__Your instructions__:
Each line of the data below that includes the string "applications" must be copied.

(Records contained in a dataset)
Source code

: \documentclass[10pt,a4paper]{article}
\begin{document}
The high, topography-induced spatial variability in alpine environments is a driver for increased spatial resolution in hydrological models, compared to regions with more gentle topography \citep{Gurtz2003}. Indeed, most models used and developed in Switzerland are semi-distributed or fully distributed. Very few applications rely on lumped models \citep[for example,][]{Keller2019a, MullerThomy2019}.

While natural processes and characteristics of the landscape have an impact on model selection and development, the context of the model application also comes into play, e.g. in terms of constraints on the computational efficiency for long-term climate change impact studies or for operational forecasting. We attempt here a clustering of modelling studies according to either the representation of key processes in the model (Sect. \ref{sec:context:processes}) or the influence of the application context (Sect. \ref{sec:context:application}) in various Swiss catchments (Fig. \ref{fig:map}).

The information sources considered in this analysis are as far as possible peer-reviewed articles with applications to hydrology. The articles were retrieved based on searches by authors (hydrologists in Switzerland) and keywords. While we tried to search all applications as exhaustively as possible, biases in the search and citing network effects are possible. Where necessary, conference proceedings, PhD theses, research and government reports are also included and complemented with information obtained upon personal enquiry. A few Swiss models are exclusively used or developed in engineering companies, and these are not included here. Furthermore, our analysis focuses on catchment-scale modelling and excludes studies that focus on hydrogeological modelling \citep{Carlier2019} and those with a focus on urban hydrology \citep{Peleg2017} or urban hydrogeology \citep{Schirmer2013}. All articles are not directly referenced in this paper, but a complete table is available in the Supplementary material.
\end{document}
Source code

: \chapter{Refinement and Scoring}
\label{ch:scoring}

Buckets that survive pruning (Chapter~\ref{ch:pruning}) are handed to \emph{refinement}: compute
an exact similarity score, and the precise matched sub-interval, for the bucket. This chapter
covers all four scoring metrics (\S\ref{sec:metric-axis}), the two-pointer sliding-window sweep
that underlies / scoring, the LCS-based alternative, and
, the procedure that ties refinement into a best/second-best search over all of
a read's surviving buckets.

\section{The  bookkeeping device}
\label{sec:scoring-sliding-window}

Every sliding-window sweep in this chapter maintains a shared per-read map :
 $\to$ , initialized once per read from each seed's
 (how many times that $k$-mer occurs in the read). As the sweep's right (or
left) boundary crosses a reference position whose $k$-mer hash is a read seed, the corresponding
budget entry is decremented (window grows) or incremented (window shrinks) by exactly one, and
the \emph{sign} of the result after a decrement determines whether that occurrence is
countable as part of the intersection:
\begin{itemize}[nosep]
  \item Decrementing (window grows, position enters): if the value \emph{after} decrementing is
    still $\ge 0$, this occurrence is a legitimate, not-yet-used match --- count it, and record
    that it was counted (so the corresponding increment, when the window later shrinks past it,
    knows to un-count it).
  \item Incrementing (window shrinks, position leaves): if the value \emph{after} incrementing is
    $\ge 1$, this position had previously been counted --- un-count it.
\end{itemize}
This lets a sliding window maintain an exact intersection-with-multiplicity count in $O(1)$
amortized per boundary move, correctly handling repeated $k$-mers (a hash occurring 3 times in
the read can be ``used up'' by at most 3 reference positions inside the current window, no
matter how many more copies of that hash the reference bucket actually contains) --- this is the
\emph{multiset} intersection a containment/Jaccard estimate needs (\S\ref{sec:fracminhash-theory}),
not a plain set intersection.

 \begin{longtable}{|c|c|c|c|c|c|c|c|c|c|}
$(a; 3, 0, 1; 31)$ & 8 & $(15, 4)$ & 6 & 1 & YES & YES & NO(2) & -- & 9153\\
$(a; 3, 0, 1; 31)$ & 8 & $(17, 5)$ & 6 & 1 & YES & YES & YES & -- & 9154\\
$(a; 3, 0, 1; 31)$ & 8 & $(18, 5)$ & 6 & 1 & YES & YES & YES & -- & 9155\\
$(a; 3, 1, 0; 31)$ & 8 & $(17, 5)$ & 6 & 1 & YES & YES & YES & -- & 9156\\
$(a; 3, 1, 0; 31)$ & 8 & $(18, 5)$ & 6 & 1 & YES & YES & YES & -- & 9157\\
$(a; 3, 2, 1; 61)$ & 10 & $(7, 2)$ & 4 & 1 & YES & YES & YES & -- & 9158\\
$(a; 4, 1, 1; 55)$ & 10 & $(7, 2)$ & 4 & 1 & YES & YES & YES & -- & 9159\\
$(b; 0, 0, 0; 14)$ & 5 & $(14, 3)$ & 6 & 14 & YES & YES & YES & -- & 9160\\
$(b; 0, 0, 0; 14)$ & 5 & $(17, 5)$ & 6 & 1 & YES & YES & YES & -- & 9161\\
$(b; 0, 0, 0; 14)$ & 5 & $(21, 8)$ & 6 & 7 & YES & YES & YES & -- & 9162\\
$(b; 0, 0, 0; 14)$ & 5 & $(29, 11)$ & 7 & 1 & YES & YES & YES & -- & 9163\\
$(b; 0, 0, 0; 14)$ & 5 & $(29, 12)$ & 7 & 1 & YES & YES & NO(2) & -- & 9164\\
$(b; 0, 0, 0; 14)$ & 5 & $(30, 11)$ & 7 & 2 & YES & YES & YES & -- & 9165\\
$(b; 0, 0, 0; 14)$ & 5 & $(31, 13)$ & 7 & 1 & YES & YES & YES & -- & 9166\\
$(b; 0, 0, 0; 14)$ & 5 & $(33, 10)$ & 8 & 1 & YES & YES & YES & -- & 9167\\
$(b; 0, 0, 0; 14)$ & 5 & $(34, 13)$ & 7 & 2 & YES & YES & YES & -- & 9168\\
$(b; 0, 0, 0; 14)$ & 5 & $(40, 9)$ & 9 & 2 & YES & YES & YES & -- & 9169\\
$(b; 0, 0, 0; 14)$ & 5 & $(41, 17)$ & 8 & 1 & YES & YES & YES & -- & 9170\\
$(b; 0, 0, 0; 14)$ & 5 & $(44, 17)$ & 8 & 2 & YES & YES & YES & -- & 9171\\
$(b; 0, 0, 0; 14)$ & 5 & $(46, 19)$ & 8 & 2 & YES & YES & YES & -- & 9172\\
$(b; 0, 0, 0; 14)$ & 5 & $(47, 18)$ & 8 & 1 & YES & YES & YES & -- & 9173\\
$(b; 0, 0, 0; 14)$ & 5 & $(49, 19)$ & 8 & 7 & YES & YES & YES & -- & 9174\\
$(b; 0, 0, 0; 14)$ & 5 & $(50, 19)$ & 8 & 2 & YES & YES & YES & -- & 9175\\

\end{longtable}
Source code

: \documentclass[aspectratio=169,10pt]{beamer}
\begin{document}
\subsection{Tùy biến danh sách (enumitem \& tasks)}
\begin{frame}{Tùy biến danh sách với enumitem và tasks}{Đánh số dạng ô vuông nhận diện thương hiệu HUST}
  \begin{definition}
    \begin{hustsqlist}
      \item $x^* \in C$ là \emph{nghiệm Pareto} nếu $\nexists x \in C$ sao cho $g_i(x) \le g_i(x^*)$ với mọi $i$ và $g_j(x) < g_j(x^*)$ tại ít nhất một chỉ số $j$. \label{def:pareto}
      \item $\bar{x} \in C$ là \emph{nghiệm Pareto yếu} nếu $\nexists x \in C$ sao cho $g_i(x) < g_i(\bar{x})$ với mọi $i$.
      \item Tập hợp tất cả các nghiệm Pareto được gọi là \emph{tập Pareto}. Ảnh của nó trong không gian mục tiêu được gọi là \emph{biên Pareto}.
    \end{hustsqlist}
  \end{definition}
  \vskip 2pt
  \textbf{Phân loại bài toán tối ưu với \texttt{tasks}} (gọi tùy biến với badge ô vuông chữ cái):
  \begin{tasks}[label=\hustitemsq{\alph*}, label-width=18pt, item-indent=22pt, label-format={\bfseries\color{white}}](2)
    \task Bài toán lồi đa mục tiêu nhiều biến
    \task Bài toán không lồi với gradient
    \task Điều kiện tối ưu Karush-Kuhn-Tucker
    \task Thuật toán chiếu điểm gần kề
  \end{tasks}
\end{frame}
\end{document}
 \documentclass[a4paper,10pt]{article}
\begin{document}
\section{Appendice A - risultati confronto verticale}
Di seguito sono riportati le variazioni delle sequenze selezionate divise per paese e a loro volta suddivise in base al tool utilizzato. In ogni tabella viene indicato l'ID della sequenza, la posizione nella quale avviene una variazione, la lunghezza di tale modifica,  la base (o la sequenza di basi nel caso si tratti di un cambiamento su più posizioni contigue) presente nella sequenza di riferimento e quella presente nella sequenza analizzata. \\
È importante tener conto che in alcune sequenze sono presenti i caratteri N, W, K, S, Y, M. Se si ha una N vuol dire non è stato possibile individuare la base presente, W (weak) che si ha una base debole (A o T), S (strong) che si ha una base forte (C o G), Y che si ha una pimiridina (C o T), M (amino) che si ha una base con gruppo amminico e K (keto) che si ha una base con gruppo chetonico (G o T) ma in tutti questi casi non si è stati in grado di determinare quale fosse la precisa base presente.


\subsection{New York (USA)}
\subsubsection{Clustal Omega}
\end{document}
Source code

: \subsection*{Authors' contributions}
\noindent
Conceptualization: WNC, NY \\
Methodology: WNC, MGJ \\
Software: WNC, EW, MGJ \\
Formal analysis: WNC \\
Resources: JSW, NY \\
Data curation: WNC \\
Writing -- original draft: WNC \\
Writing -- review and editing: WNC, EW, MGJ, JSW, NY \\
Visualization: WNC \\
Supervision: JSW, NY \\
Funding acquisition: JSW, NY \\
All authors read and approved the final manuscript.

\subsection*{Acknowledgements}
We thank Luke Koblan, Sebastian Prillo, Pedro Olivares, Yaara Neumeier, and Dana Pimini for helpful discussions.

__Response to this exercise__:
The high, topography-induced spatial variability in alpine environments is a driver for increased spatial resolution in hydrological models, compared to regions with more gentle topography \citep{Gurtz2003}. Indeed, most models used and developed in Switzerland are semi-distributed or fully distributed. Very few applications rely on lumped models \citep[for example,][]{Keller2019a, MullerThomy2019}.
The information sources considered in this analysis are as far as possible peer-reviewed articles with applications to hydrology. The articles were retrieved based on searches by authors (hydrologists in Switzerland) and keywords. While we tried to search all applications as exhaustively as possible, biases in the search and citing network effects are possible. Where necessary, conference proceedings, PhD theses, research and government reports are also included and complemented with information obtained upon personal enquiry. A few Swiss models are exclusively used or developed in engineering companies, and these are not included here. Furthermore, our analysis focuses on catchment-scale modelling and excludes studies that focus on hydrogeological modelling \citep{Carlier2019} and those with a focus on urban hydrology \citep{Peleg2017} or urban hydrogeology \citep{Schirmer2013}. All articles are not directly referenced in this paper, but a complete table is available in the Supplementary material.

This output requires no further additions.